Yaklaşık bin kişinin katıldığı yürüyüşte yapılan konuşmalarda, Anayasayı ihlal ederek, temel insan hak ve özgürlükleri tehdit eden gizli istihbarat servislerinin kapatılmasını talep etti.
2010 yılından Avrupa Adalet Divanı ve 2014 yılında Almaya Anayasa Mahkemesi tarafından, halkın kişisel bilgi ve verilerini tutma, saklama yasalarında yapılmak istenenler değişiklikleri red etmelerine rağmen, şu an görevde bulunan Federal Hükümeti oluşturan Koalisyon ortakları CDU/CSU ve SPD tarafından yeniden gündeme getirilmek istemekteler. Federal Hükümetin bu politikası, önümüzdeki günlerde 28 şehir ve merkezde yapılacak eylemlerle protesto edileceğide belirtildi.
Korsan partisi adına yapılan konuşmalarda, tüm gizli örgüt ve istibaharat örgütlerinin kontrolün dışına çıktıklarını, hukuk devleti, demokrasiyı ve Anayasayı ihlal ettikleri belirtildi. NSU adlı gizli nazi terör örgütünün işlediği cinayetler ve devam eden dava sürecinde, yaşananlar, Anayasayı Koruma teşkilatının rolu halen açığa çıkmadığı gibi bir çok belge ve bulgunun yok edilmesi, araştırma komisyonlarının işlevsiz kalmasında rolu olduğu kamuoyu tarafından da bilinmekte. Doğaları gereği demokrasi ile uyum içinde olamayan ve hukuk tanımaz yapıları ile İstihbarat örgütlerinin kontrol altına alınması veya yeniden reforme edilmesininde mümkün olmadığını en son NSU skandalında da anlaşıldığına değinen konuşmacılar, bundan dolayı tüm istihbarat örgütlerinin derhal kapatılmasını talep ettiler.
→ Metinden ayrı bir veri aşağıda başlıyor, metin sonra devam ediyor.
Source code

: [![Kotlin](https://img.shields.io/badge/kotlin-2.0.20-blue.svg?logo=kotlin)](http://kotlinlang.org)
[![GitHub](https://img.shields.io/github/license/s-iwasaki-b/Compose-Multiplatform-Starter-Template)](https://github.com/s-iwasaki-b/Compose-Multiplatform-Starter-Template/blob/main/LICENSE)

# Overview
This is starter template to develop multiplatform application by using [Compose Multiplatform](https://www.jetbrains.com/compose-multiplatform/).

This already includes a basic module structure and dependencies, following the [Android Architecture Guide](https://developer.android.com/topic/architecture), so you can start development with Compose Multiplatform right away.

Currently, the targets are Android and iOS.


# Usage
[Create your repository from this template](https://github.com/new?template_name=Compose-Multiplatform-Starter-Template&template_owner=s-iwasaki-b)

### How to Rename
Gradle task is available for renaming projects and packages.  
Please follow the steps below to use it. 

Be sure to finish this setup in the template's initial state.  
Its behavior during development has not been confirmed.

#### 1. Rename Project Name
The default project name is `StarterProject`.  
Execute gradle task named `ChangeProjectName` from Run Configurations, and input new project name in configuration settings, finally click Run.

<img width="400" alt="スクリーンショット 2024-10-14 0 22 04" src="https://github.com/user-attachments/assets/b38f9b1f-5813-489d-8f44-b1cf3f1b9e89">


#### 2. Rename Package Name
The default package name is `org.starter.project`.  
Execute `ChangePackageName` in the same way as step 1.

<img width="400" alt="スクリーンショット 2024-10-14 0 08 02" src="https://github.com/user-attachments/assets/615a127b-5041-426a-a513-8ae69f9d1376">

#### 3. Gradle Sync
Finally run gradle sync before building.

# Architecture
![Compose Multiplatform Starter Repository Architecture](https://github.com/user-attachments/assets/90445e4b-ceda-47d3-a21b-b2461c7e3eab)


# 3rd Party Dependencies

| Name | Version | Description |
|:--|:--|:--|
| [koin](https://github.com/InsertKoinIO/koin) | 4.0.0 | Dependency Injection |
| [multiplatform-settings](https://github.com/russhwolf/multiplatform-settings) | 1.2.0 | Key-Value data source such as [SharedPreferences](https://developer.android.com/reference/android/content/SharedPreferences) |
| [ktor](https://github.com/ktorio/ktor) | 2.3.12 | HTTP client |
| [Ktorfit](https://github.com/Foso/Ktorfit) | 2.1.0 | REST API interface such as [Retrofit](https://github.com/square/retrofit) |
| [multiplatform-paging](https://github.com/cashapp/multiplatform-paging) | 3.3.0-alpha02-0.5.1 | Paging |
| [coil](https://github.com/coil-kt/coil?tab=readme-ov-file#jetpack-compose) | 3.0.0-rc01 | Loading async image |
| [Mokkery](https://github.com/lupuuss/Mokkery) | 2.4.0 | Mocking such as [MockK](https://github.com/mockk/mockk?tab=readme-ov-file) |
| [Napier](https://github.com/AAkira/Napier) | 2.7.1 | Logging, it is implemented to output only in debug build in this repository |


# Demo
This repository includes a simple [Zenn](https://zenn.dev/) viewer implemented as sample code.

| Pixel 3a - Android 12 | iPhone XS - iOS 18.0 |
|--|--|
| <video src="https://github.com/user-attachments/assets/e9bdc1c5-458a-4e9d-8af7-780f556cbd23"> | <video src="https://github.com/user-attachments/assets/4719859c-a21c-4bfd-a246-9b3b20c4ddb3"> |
Anayasayı korumakla yükümlü olan bu örgütlerin, anayasayı ihlal etmelerini kabul edilemeyeceği belirtildi. İnsanlara ait bilgilerin tutularak ve bu bilgilerin başka yabancı istihbarat örtgütlerine aktarılması, saklanması ve herkesi potansiyel suçlu olarak fişenmesinin kabul edilemez olduğu, hiçbir İstibaharat örgütünün buna hakkı olmadığı belirtildi.
Düzenlenen yürüyüşe, Yeşiller, Sol Parti, Korsan Parti, FDP ve sivil toplum kuruluşları katıldı.